Complete step-by-step answer:
We are given two charges. Let the charges be ${q_1}$ and ${q_2}$. When they are placed in the air, then we can write the expression of Coulomb's law in terms of the permittivity of the air or vacuum in the following way. Let the force between the two charges in air be F then we have
$F = \dfrac{1}{{4\pi { \in _0}}}\dfrac{{{q_1}{q_2}}}{{{r^2}}}$ …(i)
Here r is the distance between two charges in air whose value is given as
$r = 20cm$
Now when the two charges are placed in the oil then the permittivity of the medium between the two charges changes.
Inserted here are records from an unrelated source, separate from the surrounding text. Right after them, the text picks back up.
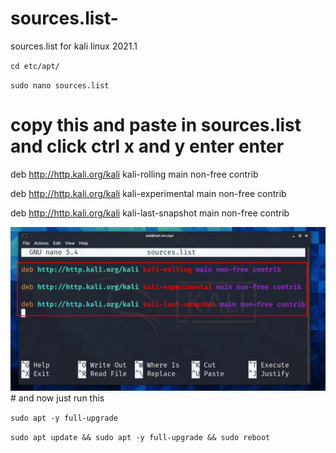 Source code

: # sources.list-
sources.list  for kali linux 2021.1



``
cd etc/apt/
``

 ``
sudo nano sources.list 
 ``
 
 
 
 # copy this and paste in sources.list and click ctrl x  and y enter enter
 

deb http://http.kali.org/kali kali-rolling main non-free contrib

deb http://http.kali.org/kali kali-experimental main non-free contrib

deb http://http.kali.org/kali kali-last-snapshot main non-free contrib



<img src="Screenshot.jpg">
# and now just run this 

``
sudo apt -y full-upgrade
``



``
sudo apt update && sudo apt -y full-upgrade && sudo reboot
``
We are given the relative permittivity of the oil from which we can calculate the permittivity of the medium in terms of the permittivity of the vacuum. It is given as
$\in = { \in _r}{ \in _0} = 5{ \in _0}$
Now we can write the expression for Coulomb’s law in the oil in the following way.
$F' = \dfrac{1}{{4\pi \in }}\dfrac{{{q_1}{q_2}}}{{r{'^2}}}$ …(ii)
Now by dividing expression (i) by expression (ii), we get
$\dfrac{F}{{F'}} = \dfrac{{\dfrac{1}{{4\pi { \in _0}}}\dfrac{{{q_1}{q_2}}}{{{r^2}}}}}{{\dfrac{1}{{4\pi \in }}\dfrac{{{q_1}{q_2}}}{{r{'^2}}}}} = \dfrac{ \in }{{{ \in _0}}}\dfrac{{r{'^2}}}{{{r^2}}}$
If the forces are same in air and oil then we have
$1 = \dfrac{ \in }{{{ \in _0}}}\dfrac{{r{'^2}}}{{{r^2}}} \\\ \Rightarrow r{'^2} = \dfrac{{{ \in _0}}}{ \in }{r^2} \\\ \Rightarrow r' = \sqrt {\dfrac{{{ \in _0}}}{ \in }} r \\\$
Inserting the known values, we get
$r' = \sqrt {\dfrac{{{ \in _0}}}{{5{ \in _0}}}} \times 20 = \dfrac{{20}}{{\sqrt 5 }} = 8.94cm = 8.94 \times {10^{ - 2}}m$
This is the required answer.

Therefore, the correct answer is option A.

Note:
The permittivity of a medium tells us how much of the electric lines of force can pass through the medium. As the permittivity of a medium increases, the magnitude of the force between two charges decreases if they are kept at the same distance in both mediums.